Among people who said they had or expected to have fewer children than they considered ideal, four of the top five reasons had to do with childcare costs. Sixty-four percent said childcare is too expensive; 49% said they're worried about the economy; 44% said they can't afford more children; and 43% said they waited to have kids because of financial instability (multiple answers were allowed).
Among those who said they didn't want children or weren't sure, 31% said it was because they couldn't afford child care; 24% said they can't afford a house; 23% said they were worried about the economy; and 13% said they had too much student debt.
These statistics are perhaps unsurprising to anyone who has kids, or even friends who are parents. As Business Insider's Hillary Hoffower reported, adjusting for inflation, the average weekly childcare cost increased from just $84 in 1985 to $143 in 2011, according to the US Census Bureau.
Schooling is a main culprit: Childcare and pre-college education now comprise 18% of the total cost of raising a kid, compared to 2% in 1960.
To be sure, raising a kid is less costly in certain areas of the United States.
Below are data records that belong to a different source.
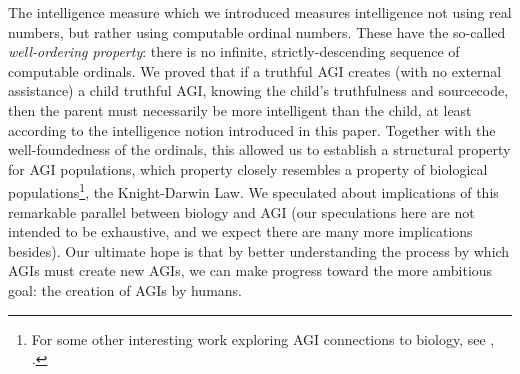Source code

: \documentclass[runningheads]{llncs}
\begin{document}
The intelligence measure which we introduced measures intelligence not using real
numbers, but rather using computable ordinal numbers. These have the so-called
\emph{well-ordering property}: there is no infinite, strictly-descending sequence
of computable ordinals. We proved that if a truthful AGI creates (with no external
assistance) a child truthful AGI, knowing the child's truthfulness and sourcecode,
then the parent must necessarily be more intelligent than the child, at least according
to the intelligence notion introduced in this paper. Together with the well-foundedness
of the ordinals, this allowed us to establish a structural property for AGI populations,
which property closely resembles a property of biological populations\footnote{For
some other interesting work exploring AGI connections to biology,
see \cite{strannegaard2018learning}, \cite{yoshida2017homeostatic}.}, the Knight-Darwin
Law. We speculated about implications of this remarkable parallel between biology and
AGI (our speculations here are not intended to be exhaustive, and we expect there
are many more implications besides). Our ultimate hope is that by better understanding
the process by which AGIs must create new AGIs, we can make progress toward the more
ambitious goal: the creation of AGIs by humans.




\end{document}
As Business Insider's Tanza Loudenback reported, an analysis by Credit Loan finds that parents in New Jersey, Maryland, and Connecticut will allocate less than 60% of their total income to child-related costs. Compare that to more than 80% in Nevada, Florida, and Arizona.It's also worth noting that finances aren't the only factor in people's decision not to have kids, or to have fewer kids than they'd like. In the Times survey, the most popular reason for not having kids or not being sure was wanting leisure time.
According to data from the Pew Research Center, 48% of American adults who are employed and have young children say they have enough free time to do the things they want to do, compared to 70% of adults without young children.